A fleet of seven Ferguson TE-20s was used on the 1955–58 Commonwealth Trans-Antarctic Expedition which was led by Edmund Hillary. Four petrol-engined and three diesel models were used. Some were supplied as half-tracks, with steerable front skis, whilst others of the New Zealand team were fitted with an extra wheel on each side and full caterpillar tracks, developed by the expedition in the Antarctic. In both cases, the track kits were easily removable and in light conditions the tractors were used on standard wheels and tyres. A canvas cabin was added for windproofing. Other than this, the tractors were totally standard – two were even fitted with a standard farmyard hydraulic front-loader for loading and unloading supplies. Reports were made at regular intervals to the Ferguson company and these show the tractors to have been reliable and effective – being capable of climbing a 1-in-7 slope of "hard polished ice where a man cannot walk without crampons", as well as operating in conditions of −10 degrees Fahrenheit. Under Hillary these tractors were driven to the South Pole, becoming the first vehicles to be driven to the pole, and the first overland journey to the pole since Captain Scott. The tractors were left at the pole for the use of American researchers. Two of the tractors used by Hillary's party were repatriated to New Zealand. One is on display along with other British Trans-Antarctic Expedition vehicles in the Canterbury Museum in Christchurch and the other is held at the Museum of Technology and Transport in Auckland.
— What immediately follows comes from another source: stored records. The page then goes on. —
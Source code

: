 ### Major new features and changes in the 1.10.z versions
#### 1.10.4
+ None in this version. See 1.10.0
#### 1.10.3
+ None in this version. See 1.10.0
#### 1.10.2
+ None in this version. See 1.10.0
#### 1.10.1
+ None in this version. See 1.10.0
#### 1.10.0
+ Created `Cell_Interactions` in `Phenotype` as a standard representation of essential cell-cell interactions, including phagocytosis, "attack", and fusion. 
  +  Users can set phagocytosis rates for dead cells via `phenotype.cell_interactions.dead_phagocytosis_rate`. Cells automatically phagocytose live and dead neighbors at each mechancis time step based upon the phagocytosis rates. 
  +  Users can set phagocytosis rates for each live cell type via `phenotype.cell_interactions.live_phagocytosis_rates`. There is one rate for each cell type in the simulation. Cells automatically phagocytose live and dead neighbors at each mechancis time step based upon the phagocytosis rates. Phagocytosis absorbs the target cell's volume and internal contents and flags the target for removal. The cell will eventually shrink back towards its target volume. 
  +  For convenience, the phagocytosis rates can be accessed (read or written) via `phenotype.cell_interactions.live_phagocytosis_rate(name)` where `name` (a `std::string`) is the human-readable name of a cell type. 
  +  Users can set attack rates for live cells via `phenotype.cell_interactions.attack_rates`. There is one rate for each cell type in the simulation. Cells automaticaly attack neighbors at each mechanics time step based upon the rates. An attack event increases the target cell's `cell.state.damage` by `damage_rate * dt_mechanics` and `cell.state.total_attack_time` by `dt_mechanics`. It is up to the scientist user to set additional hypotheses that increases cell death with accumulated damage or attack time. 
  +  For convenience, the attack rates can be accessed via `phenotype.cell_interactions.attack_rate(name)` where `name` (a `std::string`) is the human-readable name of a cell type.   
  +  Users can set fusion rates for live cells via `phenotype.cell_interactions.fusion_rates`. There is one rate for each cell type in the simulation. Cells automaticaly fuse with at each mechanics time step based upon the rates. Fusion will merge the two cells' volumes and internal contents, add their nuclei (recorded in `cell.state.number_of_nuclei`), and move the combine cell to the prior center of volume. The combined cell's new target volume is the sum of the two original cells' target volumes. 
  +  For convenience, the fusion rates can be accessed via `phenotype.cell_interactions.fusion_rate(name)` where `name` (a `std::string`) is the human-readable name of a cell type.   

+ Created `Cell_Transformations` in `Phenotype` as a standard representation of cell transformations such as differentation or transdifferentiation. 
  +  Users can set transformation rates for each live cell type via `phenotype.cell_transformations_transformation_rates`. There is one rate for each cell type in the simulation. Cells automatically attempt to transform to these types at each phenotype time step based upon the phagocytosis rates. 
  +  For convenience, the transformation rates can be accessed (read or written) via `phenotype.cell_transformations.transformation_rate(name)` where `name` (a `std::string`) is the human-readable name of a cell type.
One diesel (TEF-20) example, TEF320709 known as Betsy, earned a place in the Guinness Book of Records in May 2003 when Terry Williams drove it 3176 mi around the coastline of Britain, gaining the record for the longest journey undertaken by tractor. Betsy was donated to the Friends of Ferguson Heritage group in 2004, and can be seen on display at the Yorkshire Museum of Farming in York.

==In popular culture==
Between 1992 and 2015, a TEA-20 was depicted on the New Zealand five-dollar note. There was a portrait of Sir Edmund Hillary on the obverse (front), with one of the tractors used in his Commonwealth Trans-Antarctic Expedition at the bottom-left corner. A Ferguson tractor was also depicted on a New Zealand $1.50 postage stamp as part of a set of five commemorating the life of Sir Edmund Hillary, issued in 2008.

A TE20 with a cab makes a brief cameo in the sixth episode, Countrycide, of the British Science-Fiction series, Torchwood. It is seen briefly when the team make their way through a village, investigating a series of mysterious deaths. It then reappears in a more prominent role in the climax of the episode, when Jack Harkness smashes it through a wall in order to break in to a pub and rescue the other team members, who are being held hostage.

A TE20 is the star of a TV series for preschool children, The Little Grey Fergie, which premiered in the UK on 17 October 2013. The show is based on the Norwegian children's story and TV series Den lille traktoren Gråtass.

Australian folk musician Peter Pentland released an album in 1979 (enlarged 2001) Me Beaut Little Fergie Tractor. Track 6 is the song "Fergie Tractor".